Olympic medal record

Men's rowing

Representing Great Britain

= Dick Southwood =

English rower

Leslie Frank "Dick" Southwood (18 January 1906 – 7 February 1986) was an English rower who competed in the 1932 Summer Olympics and in the 1936 Summer Olympics representing Great Britain.

Southwood was born in Fulham and was educated at Latymer Upper School. He initially joined Auriol Rowing Club but Jack Beresford spotted his sculling potential and persuaded him to join Thames Rowing Club. He competed unsuccessfully in the Wingfield Sculls in 1931. In 1932 he competed in the single sculls rowing for Great Britain at the 1932 Summer Olympics but in the final suffered an attack of cramp in the shoulder and finished fourth. He won the Wingfield Sculls in 1933, beating the holder Denis Guye.

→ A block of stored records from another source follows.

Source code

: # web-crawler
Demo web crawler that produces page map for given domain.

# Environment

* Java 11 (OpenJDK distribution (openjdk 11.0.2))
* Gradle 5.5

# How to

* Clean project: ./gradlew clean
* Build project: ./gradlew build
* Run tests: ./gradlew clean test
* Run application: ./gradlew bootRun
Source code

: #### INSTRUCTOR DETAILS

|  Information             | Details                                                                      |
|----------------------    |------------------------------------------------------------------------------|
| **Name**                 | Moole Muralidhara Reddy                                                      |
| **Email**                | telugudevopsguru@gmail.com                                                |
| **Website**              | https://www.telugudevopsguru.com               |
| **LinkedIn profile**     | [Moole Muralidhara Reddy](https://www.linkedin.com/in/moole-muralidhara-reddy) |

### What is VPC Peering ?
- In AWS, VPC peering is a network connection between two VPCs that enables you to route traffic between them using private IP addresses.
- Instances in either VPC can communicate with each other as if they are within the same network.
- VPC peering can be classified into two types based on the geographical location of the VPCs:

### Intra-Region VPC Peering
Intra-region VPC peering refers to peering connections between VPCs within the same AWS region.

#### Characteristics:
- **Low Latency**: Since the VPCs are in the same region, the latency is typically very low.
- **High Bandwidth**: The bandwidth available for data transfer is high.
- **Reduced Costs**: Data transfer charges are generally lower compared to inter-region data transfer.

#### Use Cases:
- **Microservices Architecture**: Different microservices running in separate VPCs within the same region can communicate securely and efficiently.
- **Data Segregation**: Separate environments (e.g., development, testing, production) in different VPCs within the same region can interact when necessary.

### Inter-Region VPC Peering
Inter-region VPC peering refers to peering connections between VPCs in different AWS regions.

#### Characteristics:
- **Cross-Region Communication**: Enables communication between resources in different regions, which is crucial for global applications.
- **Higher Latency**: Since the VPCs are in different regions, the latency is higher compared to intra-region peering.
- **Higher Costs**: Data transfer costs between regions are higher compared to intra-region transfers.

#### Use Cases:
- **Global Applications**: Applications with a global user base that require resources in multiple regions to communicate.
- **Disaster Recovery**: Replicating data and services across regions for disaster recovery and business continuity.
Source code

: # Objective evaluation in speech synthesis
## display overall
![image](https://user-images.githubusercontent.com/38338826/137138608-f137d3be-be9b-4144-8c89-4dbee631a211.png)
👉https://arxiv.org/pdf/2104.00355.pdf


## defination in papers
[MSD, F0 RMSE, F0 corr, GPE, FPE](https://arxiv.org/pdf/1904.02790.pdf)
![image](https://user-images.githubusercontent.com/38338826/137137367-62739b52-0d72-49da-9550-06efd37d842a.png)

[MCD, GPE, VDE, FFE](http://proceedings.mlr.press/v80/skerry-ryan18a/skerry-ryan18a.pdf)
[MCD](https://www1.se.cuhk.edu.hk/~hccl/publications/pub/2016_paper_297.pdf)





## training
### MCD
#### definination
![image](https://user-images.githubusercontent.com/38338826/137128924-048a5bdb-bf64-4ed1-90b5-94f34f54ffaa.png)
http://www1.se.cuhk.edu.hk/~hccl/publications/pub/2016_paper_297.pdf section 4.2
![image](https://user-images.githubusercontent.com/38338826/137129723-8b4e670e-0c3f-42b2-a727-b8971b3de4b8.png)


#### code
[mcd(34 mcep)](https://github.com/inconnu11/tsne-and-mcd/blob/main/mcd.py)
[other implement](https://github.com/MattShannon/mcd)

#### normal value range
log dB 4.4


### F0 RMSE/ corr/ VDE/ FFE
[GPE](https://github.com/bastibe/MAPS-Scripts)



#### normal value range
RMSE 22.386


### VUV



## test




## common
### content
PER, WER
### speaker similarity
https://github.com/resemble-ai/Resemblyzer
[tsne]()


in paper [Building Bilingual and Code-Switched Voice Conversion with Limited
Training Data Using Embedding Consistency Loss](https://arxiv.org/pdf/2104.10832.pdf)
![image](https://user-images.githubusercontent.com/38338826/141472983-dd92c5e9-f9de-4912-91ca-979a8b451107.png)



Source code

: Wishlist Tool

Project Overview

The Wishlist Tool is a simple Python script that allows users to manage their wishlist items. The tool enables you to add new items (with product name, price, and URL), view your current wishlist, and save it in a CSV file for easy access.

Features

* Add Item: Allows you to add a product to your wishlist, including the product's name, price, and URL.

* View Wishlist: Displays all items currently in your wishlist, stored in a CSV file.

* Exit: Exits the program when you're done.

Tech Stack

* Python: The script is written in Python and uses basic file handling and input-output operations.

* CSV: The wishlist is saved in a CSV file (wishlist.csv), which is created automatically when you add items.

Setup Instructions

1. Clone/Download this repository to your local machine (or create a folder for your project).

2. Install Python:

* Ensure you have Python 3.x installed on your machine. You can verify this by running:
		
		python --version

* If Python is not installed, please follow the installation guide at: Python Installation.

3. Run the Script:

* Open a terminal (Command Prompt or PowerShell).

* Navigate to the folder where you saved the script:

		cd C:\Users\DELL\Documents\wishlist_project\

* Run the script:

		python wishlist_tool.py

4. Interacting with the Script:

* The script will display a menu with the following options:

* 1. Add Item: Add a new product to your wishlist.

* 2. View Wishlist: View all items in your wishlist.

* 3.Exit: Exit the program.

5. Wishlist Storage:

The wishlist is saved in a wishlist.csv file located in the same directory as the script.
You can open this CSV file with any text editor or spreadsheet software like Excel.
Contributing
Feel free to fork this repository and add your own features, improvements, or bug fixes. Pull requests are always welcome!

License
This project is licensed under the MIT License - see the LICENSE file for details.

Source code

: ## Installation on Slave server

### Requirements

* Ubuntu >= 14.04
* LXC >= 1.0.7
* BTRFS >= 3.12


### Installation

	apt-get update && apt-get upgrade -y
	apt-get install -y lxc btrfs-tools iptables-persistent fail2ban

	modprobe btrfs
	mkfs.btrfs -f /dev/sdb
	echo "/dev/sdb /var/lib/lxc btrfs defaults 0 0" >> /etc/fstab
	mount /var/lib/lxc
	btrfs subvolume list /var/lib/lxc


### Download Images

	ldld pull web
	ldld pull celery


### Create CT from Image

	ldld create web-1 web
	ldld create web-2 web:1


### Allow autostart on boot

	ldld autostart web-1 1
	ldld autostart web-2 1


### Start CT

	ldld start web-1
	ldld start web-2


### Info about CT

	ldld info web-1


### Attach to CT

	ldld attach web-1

In 1936 Southwood partnered Jack Beresford in the double sculls for Great Britain rowing at the 1936 Summer Olympics in Berlin. With Adolf Hitler watching, Beresford and Southwood came from a length down to pass the Germans with 200 metres to go and won the gold medal. Beresford thus won his fifth Olympic medal and wrote later that it was "the sweetest race I ever rowed."

Beresford and Southwood paired up again in 1939 in the centenary double sculls at Henley Royal Regatta. They dead-heated with Scherli and Broschi of Trieste, who were the reigning European champions.

Southwood died in Little Wittenham, Oxfordshire at the age of 80.